Blues-Rock is a hybrid musical genre combining bluesy improvisations over the 12-bar blues and extended boogie jams with Rock and roll styles. The core of the blues rock sound is created by the electric guitar, bass guitar and drum kit, with the electric guitar usually amplified through a tube guitar amplifier, giving it an overdriven character.
The style began to develop in the mid-1960s in England and the United States, as what one music critic called a "genre of rhythm'n'blues played by white European musicians". UK Bands such as The Animals, Cream and The Rolling Stones experimented with music from the older American bluesmen like Howlin' Wolf, Jimmy Reed and Muddy Waters. While the early blues-rock bands "attempted to play long, involved improvisations which were commonplace on jazz records", by the 1970s, blues rock got heavier and more riff-based. By the "early '70s, the lines between blues-rock and hard rock were barely visible", as bands began recording rock-style albums. In the 1980s and 1990s, blues-rock bands returned to their bluesy roots, and some of these bands, such as the "Fabulous Thunderbirds and Stevie Ray Vaughan flirted with rock stardom."
Blues-rock can be characterized by bluesy improvisation, the 12-bar blues, extended boogie jams typically focused on the electric guitar player, and often a heavier, riff-oriented sound and feel to the songs than might be found in traditional Chicago-style blues. Blues rock bands "borrow[ed] the idea of an instrumental combo and loud amplification from rock & roll". It is also often played at a fast tempo, again distinguishing it from the blues.
The core of the blues rock sound is created by the electric guitar, bass guitar and drum kit.
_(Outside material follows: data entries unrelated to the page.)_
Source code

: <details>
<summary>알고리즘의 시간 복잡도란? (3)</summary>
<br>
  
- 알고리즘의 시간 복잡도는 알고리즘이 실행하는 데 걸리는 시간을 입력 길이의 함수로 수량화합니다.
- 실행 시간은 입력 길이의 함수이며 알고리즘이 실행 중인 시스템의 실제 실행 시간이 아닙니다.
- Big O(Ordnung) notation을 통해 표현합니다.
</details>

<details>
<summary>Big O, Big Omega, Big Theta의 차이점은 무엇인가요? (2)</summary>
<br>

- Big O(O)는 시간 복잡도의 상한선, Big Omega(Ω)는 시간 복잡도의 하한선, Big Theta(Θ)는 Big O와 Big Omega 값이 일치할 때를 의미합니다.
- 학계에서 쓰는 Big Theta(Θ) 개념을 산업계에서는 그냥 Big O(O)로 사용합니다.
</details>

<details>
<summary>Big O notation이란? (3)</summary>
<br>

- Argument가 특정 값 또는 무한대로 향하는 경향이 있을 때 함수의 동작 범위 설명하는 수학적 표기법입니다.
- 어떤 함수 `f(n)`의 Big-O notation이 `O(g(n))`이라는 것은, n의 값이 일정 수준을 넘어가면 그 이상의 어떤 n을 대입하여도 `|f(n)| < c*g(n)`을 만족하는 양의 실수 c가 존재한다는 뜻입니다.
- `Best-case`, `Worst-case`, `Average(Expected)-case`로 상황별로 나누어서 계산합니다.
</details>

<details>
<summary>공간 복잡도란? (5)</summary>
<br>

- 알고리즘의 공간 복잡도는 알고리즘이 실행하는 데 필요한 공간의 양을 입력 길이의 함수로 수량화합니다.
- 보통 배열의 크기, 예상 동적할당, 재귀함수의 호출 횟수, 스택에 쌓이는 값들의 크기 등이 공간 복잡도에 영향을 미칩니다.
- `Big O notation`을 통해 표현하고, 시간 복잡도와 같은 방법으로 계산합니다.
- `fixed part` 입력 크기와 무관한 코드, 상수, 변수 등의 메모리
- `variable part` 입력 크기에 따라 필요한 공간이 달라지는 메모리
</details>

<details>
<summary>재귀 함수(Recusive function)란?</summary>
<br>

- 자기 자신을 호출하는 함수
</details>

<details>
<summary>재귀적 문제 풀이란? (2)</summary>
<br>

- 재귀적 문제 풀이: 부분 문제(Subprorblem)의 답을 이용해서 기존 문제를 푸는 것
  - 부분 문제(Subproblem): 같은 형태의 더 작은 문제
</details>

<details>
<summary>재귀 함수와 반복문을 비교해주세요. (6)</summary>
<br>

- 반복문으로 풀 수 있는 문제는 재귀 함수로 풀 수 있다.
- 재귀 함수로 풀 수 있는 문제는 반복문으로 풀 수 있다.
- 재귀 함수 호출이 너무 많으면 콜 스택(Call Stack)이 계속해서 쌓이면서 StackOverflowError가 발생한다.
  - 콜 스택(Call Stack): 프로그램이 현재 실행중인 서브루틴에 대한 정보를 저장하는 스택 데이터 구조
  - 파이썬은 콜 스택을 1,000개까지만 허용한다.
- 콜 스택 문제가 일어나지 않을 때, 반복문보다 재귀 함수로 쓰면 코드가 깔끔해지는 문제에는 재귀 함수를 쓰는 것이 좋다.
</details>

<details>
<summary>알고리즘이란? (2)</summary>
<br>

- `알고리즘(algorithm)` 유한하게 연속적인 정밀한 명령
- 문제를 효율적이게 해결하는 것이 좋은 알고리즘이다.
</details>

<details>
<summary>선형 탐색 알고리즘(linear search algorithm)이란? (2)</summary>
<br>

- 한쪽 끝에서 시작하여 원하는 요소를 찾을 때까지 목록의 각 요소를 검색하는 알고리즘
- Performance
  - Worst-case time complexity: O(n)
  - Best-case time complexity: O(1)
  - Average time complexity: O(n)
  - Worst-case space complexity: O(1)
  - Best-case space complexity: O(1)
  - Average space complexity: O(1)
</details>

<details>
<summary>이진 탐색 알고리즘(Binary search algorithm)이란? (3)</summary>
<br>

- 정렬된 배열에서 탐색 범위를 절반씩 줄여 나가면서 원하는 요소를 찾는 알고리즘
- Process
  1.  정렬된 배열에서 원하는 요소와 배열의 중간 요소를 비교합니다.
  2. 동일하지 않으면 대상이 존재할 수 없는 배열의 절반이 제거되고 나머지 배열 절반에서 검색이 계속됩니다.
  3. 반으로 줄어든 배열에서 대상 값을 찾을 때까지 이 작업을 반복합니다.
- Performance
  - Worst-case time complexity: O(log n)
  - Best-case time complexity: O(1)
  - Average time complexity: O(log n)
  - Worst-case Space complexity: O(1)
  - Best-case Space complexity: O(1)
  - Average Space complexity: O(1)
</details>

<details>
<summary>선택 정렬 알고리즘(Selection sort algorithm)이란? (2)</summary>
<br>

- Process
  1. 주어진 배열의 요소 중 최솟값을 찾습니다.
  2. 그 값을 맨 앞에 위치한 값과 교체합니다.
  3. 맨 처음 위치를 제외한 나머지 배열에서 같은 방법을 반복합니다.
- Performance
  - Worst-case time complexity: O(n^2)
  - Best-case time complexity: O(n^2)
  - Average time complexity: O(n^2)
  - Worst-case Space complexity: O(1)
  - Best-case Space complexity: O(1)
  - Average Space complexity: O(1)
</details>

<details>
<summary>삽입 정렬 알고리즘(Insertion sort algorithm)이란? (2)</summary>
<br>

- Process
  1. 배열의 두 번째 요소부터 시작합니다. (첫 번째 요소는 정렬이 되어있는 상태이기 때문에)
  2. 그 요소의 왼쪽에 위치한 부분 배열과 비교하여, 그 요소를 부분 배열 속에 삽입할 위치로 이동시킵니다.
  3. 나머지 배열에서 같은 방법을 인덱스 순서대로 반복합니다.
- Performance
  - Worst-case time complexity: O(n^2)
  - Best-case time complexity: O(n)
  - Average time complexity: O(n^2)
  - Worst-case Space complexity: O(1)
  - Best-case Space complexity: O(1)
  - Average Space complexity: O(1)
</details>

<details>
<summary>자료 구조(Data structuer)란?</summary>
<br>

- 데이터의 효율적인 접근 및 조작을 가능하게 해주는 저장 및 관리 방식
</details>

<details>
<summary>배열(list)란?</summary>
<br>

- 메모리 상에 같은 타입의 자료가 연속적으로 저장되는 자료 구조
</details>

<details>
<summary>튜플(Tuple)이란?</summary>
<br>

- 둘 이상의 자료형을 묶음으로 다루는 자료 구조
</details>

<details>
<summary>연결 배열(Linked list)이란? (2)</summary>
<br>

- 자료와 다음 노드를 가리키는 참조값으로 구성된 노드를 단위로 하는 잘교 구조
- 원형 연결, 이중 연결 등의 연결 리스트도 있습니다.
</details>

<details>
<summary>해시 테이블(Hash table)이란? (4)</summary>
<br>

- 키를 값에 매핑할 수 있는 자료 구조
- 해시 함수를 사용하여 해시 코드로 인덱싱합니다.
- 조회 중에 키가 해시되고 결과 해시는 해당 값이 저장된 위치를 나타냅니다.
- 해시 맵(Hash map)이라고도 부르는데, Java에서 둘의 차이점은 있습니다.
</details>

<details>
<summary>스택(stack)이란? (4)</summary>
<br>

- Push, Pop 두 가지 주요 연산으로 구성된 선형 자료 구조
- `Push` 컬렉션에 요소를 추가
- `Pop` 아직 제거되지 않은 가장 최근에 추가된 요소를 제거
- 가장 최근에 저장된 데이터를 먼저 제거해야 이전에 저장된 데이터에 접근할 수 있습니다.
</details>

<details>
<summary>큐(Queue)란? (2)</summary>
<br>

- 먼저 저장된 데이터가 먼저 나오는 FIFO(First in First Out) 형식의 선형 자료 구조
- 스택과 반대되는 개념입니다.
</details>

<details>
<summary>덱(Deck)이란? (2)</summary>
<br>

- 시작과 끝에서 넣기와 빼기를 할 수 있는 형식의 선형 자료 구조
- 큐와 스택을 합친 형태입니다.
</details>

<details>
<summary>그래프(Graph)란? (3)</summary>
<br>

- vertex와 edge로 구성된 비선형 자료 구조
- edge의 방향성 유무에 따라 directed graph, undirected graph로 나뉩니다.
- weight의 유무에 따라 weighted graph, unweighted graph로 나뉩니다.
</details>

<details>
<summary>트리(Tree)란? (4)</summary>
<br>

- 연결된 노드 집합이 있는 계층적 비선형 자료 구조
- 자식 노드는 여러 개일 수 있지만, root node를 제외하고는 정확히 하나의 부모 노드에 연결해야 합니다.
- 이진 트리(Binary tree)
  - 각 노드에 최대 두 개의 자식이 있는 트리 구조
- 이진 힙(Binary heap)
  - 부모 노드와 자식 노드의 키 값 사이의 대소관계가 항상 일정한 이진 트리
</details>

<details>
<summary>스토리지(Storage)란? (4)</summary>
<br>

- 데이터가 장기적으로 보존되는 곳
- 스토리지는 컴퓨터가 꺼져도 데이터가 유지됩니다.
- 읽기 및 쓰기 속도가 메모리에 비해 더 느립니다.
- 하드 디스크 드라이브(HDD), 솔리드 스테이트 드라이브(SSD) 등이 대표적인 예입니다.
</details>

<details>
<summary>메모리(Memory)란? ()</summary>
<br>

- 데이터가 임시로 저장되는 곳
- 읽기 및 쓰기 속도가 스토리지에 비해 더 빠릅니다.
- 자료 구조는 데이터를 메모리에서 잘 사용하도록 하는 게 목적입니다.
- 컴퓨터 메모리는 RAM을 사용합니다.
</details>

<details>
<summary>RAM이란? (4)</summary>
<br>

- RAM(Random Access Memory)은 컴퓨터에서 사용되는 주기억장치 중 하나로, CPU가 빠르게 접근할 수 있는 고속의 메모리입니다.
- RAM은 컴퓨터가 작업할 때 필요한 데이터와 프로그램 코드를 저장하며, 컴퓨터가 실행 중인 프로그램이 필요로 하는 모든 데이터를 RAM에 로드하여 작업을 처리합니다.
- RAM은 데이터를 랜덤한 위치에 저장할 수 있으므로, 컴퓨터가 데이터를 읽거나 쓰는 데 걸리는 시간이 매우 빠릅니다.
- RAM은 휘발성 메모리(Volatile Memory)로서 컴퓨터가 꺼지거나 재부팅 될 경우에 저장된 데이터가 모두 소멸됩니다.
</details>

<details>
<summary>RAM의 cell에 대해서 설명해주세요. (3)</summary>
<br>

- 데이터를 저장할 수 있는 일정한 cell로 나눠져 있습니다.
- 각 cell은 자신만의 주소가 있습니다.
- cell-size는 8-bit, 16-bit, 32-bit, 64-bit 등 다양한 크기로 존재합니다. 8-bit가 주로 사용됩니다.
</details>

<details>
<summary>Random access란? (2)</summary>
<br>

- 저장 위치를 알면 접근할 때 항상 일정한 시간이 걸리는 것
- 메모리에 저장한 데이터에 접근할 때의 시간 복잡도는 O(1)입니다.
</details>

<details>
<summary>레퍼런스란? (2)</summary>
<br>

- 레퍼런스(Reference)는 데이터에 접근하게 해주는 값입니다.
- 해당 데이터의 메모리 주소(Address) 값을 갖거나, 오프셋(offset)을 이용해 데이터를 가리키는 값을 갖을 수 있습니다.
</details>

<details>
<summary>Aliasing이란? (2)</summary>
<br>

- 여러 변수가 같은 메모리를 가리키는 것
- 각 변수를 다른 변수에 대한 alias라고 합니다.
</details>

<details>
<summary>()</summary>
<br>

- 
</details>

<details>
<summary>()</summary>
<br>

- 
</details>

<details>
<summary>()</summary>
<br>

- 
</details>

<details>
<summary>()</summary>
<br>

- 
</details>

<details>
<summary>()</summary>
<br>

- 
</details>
The electric guitar is usually amplified through a tube guitar amplifier or using an overdrive effect. Often two guitars are played in blues rock bands, one playing the accompaniment riffs and chords on rhythm guitar and one playing the melodic lines and solos of the lead guitar part. While 1950s-era blues bands would sometimes still use the upright bass, the blues rock bands of the 1960s used the electric bass, which was easier to amplify to loud volumes. Keyboard instruments such as the piano and Hammond organ are also occasionally used. As with the electric guitar, the sound of the Hammond organ is typically amplified with a tube amplifier, which gives a growling, "overdriven" sound quality to the instrument. Vocals also typically play a key role, although the vocals may be equal in importance or even subordinate to the lead guitar playing; as well, a number of blues-rock pieces are instrumental-only.